The answer must repeat every record exactly, with no pictures in it.

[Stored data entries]

= = = = =

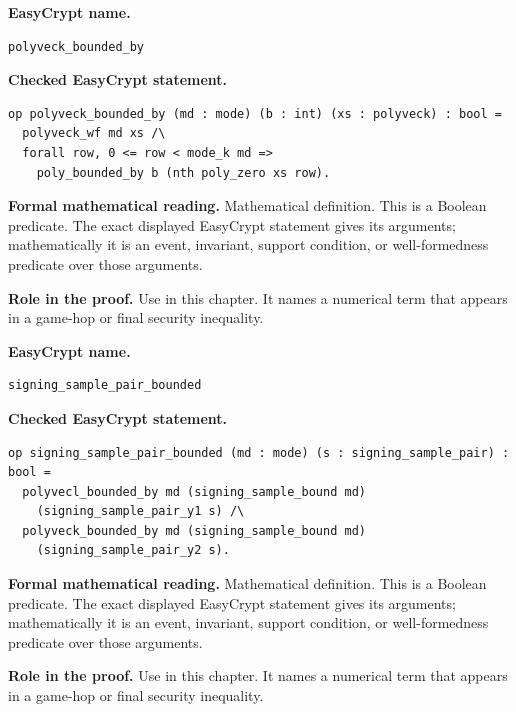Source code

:\begin{formaldefinition}
\noindent\textbf{EasyCrypt name.}
\begin{lstlisting}[language=EasyCrypt,basicstyle=\ttfamily\scriptsize]
polyveck_bounded_by
\end{lstlisting}
\noindent\textbf{Checked EasyCrypt statement.}
\begin{lstlisting}[language=EasyCrypt,basicstyle=\ttfamily\scriptsize]
op polyveck_bounded_by (md : mode) (b : int) (xs : polyveck) : bool =
  polyveck_wf md xs /\
  forall row, 0 <= row < mode_k md =>
    poly_bounded_by b (nth poly_zero xs row).
\end{lstlisting}
\noindent\textbf{Formal mathematical reading.}
Mathematical definition. This is a Boolean predicate.  The exact displayed EasyCrypt statement gives its arguments; mathematically it is an event, invariant, support condition, or well-formedness predicate over those arguments.

\noindent\textbf{Role in the proof.}
Use in this chapter. It names a numerical term that appears in a game-hop or final security inequality.

\end{formaldefinition}

\begin{formaldefinition}
\noindent\textbf{EasyCrypt name.}
\begin{lstlisting}[language=EasyCrypt,basicstyle=\ttfamily\scriptsize]
signing_sample_pair_bounded
\end{lstlisting}
\noindent\textbf{Checked EasyCrypt statement.}
\begin{lstlisting}[language=EasyCrypt,basicstyle=\ttfamily\scriptsize]
op signing_sample_pair_bounded (md : mode) (s : signing_sample_pair) : bool =
  polyvecl_bounded_by md (signing_sample_bound md)
    (signing_sample_pair_y1 s) /\
  polyveck_bounded_by md (signing_sample_bound md)
    (signing_sample_pair_y2 s).
\end{lstlisting}
\noindent\textbf{Formal mathematical reading.}
Mathematical definition. This is a Boolean predicate.  The exact displayed EasyCrypt statement gives its arguments; mathematically it is an event, invariant, support condition, or well-formedness predicate over those arguments.

\noindent\textbf{Role in the proof.}
Use in this chapter. It names a numerical term that appears in a game-hop or final security inequality.

\end{formaldefinition}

= = = = =

### Answer
Source code

:\begin{formaldefinition}
\noindent\textbf{EasyCrypt name.}
\begin{lstlisting}[language=EasyCrypt,basicstyle=\ttfamily\scriptsize]
polyveck_bounded_by
\end{lstlisting}
\noindent\textbf{Checked EasyCrypt statement.}
\begin{lstlisting}[language=EasyCrypt,basicstyle=\ttfamily\scriptsize]
op polyveck_bounded_by (md : mode) (b : int) (xs : polyveck) : bool =
  polyveck_wf md xs /\
  forall row, 0 <= row < mode_k md =>
    poly_bounded_by b (nth poly_zero xs row).
\end{lstlisting}
\noindent\textbf{Formal mathematical reading.}
Mathematical definition. This is a Boolean predicate.  The exact displayed EasyCrypt statement gives its arguments; mathematically it is an event, invariant, support condition, or well-formedness predicate over those arguments.

\noindent\textbf{Role in the proof.}
Use in this chapter. It names a numerical term that appears in a game-hop or final security inequality.

\end{formaldefinition}

\begin{formaldefinition}
\noindent\textbf{EasyCrypt name.}
\begin{lstlisting}[language=EasyCrypt,basicstyle=\ttfamily\scriptsize]
signing_sample_pair_bounded
\end{lstlisting}
\noindent\textbf{Checked EasyCrypt statement.}
\begin{lstlisting}[language=EasyCrypt,basicstyle=\ttfamily\scriptsize]
op signing_sample_pair_bounded (md : mode) (s : signing_sample_pair) : bool =
  polyvecl_bounded_by md (signing_sample_bound md)
    (signing_sample_pair_y1 s) /\
  polyveck_bounded_by md (signing_sample_bound md)
    (signing_sample_pair_y2 s).
\end{lstlisting}
\noindent\textbf{Formal mathematical reading.}
Mathematical definition. This is a Boolean predicate.  The exact displayed EasyCrypt statement gives its arguments; mathematically it is an event, invariant, support condition, or well-formedness predicate over those arguments.

\noindent\textbf{Role in the proof.}
Use in this chapter. It names a numerical term that appears in a game-hop or final security inequality.

\end{formaldefinition}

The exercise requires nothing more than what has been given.